-- Opening Marker --

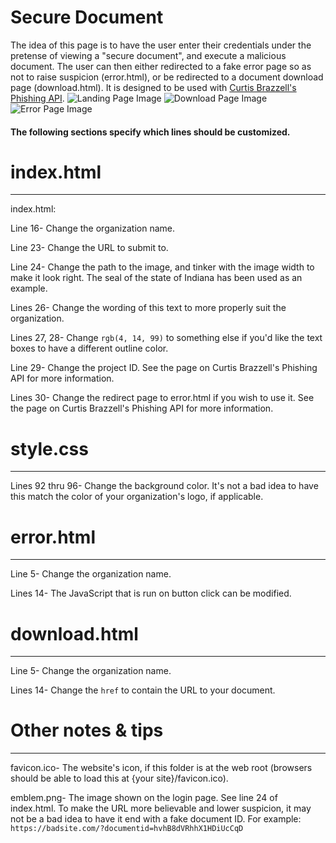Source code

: # Secure Document
The idea of this page is to have the user enter their credentials under the pretense of viewing a "secure document", and execute a malicious document. The user can then either redirected to a fake error page so as not to raise suspicion (error.html), or be redirected to a document download page (download.html).
It is designed to be used with [Curtis Brazzell's Phishing API](https://github.com/curtbraz/Phishing-API). 
![Landing Page Image](https://i.imgur.com/BSZ6YbW.jpg)
![Download Page Image](https://i.imgur.com/XeoH40U.jpg)
![Error Page Image](https://i.imgur.com/1RVAknx.jpg)

#### The following sections specify which lines should be customized. 
# index.html
---
index.html:

Line 16- Change the organization name.

Line 23- Change the URL to submit to. 

Line 24- Change the path to the image, and tinker with the image width to make it look right. The seal of the state of Indiana has been used as an example.

Lines 26- Change the wording of this text to more properly suit the organization.

Lines 27, 28- Change `rgb(4, 14, 99)` to something else if you'd like the text boxes to have a different outline color. 

Line 29- Change the project ID. See the page on Curtis Brazzell's Phishing API for more information. 

Lines 30- Change the redirect page to error.html if you wish to use it. See the page on Curtis Brazzell's Phishing API for more information. 

# style.css
---
Lines 92 thru 96- Change the background color. It's not a bad idea to have this match the color of your organization's logo, if applicable. 
# error.html
---
Line 5- Change the organization name. 

Lines 14- The JavaScript that is run on button click can be modified. 
# download.html
---
Line 5- Change the organization name. 

Lines 14- Change the `href` to contain the URL to your document. 
# Other notes & tips
---
favicon.ico- The website's icon, if this folder is at the web root (browsers should be able to load this at  {your site}/favicon.ico).

emblem.png- The image shown on the login page. See line 24 of index.html.
To make the URL more believable and lower suspicion, it may not be a bad idea to have it end with a fake document ID. For example:
`https://badsite.com/?documentid=hvhB8dVRhhX1HDiUcCqD`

-- Closing Marker --

### Task requirements
Copy each line of the preceding data that contains the string "make".

### Result of the exercise
Line 24- Change the path to the image, and tinker with the image width to make it look right. The seal of the state of Indiana has been used as an example.
To make the URL more believable and lower suspicion, it may not be a bad idea to have it end with a fake document ID. For example:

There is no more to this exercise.